My AD (Debian) is functioning and I am able to ssh with another Debian domain member but I can’t seem to get the settings right for Fedora. The Fedora server is able to join the domain but it doesn’t allow an AD user to log on or ssh. Here are the settings that work on Debian and are currently on my Fedora domain member.
cat /etc/samba/smb.conf
[global]
workgroup = HOME
security = ADS
realm = HOME.TEST-SERVER.LAN
winbind refresh tickets = Yes
vfs objects = acl_xattr
map acl inherit = Yes
store dos attributes = Yes
dedicated keytab file = /etc/krb5.keytab
kerberos method = secrets and keytab
winbind use default domain = yes
idmap config * : backend = autorid
idmap config * : range = 10000-24999999
template shell = /bin/bash
template homedir = /home/HOME/%U
username map = /etc/samba/user.map
cat /etc/krb5.conf
[libdefaults]
default_realm = HOME.TEST-SERVER.LAN
dns_lookup_realm = false
dns_lookup_kdc = false
renew_lifetime = 7d
[realms]
HOME.TEST-SERVER.LAN = {
auth_to_local = RULE:[1:HOME\$1]
admin_server = DC01.HOME.TEST-SERVER.LAN
kdc = DC01.HOME.TEST-SERVER.LAN
}
[domain_realm]
.home.test-server.lan = HOME.TEST-SERVER.LAN
cat /etc/ssh/sshd_config | egrep -v ‘^#|^$’
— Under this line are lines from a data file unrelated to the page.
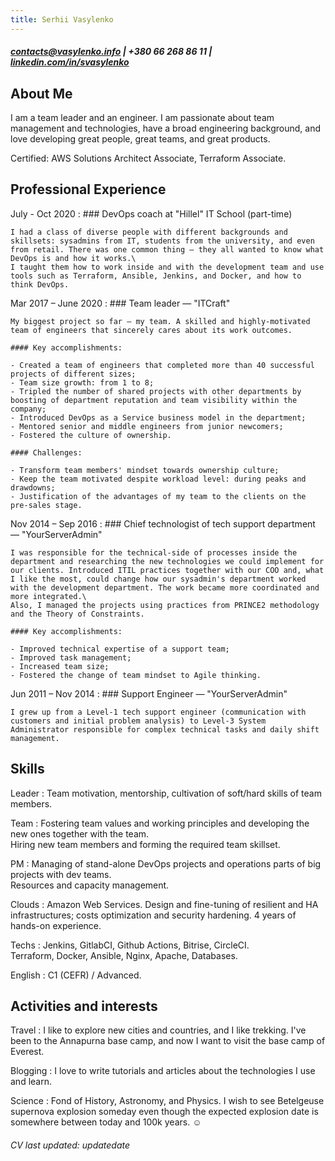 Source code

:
 ```yaml
---
title: Serhii Vasylenko
---
```

##### <contacts@vasylenko.info> | +380 66 268 86 11 | [linkedin.com/in/svasylenko](https://linkedin.com/in/svasylenko)

About Me
--------------------
I am a team leader and an engineer. I am passionate about team management and technologies, have a broad engineering background, and love developing great people, great teams, and great products.

Certified: AWS Solutions Architect Associate, Terraform Associate.


Professional Experience
--------------------
July - Oct 2020
:   ### DevOps coach at "Hillel" IT School (part-time)

    I had a class of diverse people with different backgrounds and skillsets: sysadmins from IT, students from the university, and even from retail. There was one common thing — they all wanted to know what DevOps is and how it works.\
    I taught them how to work inside and with the development team and use tools such as Terraform, Ansible, Jenkins, and Docker, and how to think DevOps.
    
Mar 2017 – June 2020
:   ### Team leader — "ITCraft"

    My biggest project so far — my team. A skilled and highly-motivated team of engineers that sincerely cares about its work outcomes.

    #### Key accomplishments:

    - Created a team of engineers that completed more than 40 successful projects of different sizes;
    - Team size growth: from 1 to 8;
    - Tripled the number of shared projects with other departments by boosting of department reputation and team visibility within the company;
    - Introduced DevOps as a Service business model in the department;
    - Mentored senior and middle engineers from junior newcomers;
    - Fostered the culture of ownership.

    #### Challenges:

    - Transform team members' mindset towards ownership culture;
    - Keep the team motivated despite workload level: during peaks and drawdowns;
    - Justification of the advantages of my team to the clients on the pre-sales stage.

Nov 2014 – Sep 2016
:   ### Chief technologist of tech support department — "YourServerAdmin"

    I was responsible for the technical-side of processes inside the department and researching the new technologies we could implement for our clients. Introduced ITIL practices together with our COO and, what I like the most, could change how our sysadmin's department worked with the development department. The work became more coordinated and more integrated.\
    Also, I managed the projects using practices from PRINCE2 methodology and the Theory of Constraints.
    
    #### Key accomplishments:
    
    - Improved technical expertise of a support team;
    - Improved task management;
    - Increased team size;
    - Fostered the change of team mindset to Agile thinking.

Jun 2011 – Nov 2014
:   ### Support Engineer — "YourServerAdmin"

    I grew up from a Level-1 tech support engineer (communication with customers and initial problem analysis) to Level-3 System Administrator responsible for complex technical tasks and daily shift management.

Skills
----------------------------------
Leader
:   Team motivation, mentorship, cultivation of soft/hard skills of team members.

Team
:   Fostering team values and working principles and developing the new ones together with the team.\
    Hiring new team members and forming the required team skillset.

PM
:   Managing of stand-alone DevOps projects and operations parts of big projects with dev teams.\
    Resources and capacity management.

Clouds
:   Amazon Web Services. Design and fine-tuning of resilient and HA infrastructures; costs optimization and security hardening. 4 years of hands-on experience. 

Techs
:   Jenkins, GitlabCI, Github Actions, Bitrise, CircleCI.\
    Terraform, Docker, Ansible, Nginx, Apache, Databases.

English
:   C1 (CEFR) / Advanced.

Activities and interests
------------------------
Travel
:   I like to explore new cities and countries, and I like trekking. I've been to the Annapurna base camp, and now I want to visit the base camp of Everest.

Blogging
:   I love to write tutorials and articles about the technologies I use and learn. 

Science 
:   Fond of History, Astronomy, and Physics. I wish to see Betelgeuse supernova explosion someday even though the expected explosion date is somewhere between today and 100k years. ☺️ 

###### CV last updated: updatedate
Include /etc/ssh/sshd_config.d/*.conf
ChallengeResponseAuthentication no
UsePAM yes
X11Forwarding yes
PrintMotd no
AcceptEnv LANG LC_*
Subsystem sftp /usr/lib/openssh/sftp-server
# It's best to limit this option to only trusted hosts:
# It's best to limit this option to only trusted hosts:
cat /etc/ssh/ssh_config | egrep -v ‘^#|^$’
Include /etc/ssh/ssh_config.d/*.conf
Host *
PasswordAuthentication yes
GSSAPIAuthentication yes
GSSAPIKeyExchange yes
GSSAPITrustDNS yes
SendEnv LANG LC_*
HashKnownHosts yes
GSSAPIRenewalForcesRekey yes
GSSAPITrustDns yes
Host *.home.test-server.lan
# It's best to limit this option to only trusted hosts:
GSSAPIDelegateCredentials yes
cat /etc/nsswitch.conf | egrep -v ‘^#|^$’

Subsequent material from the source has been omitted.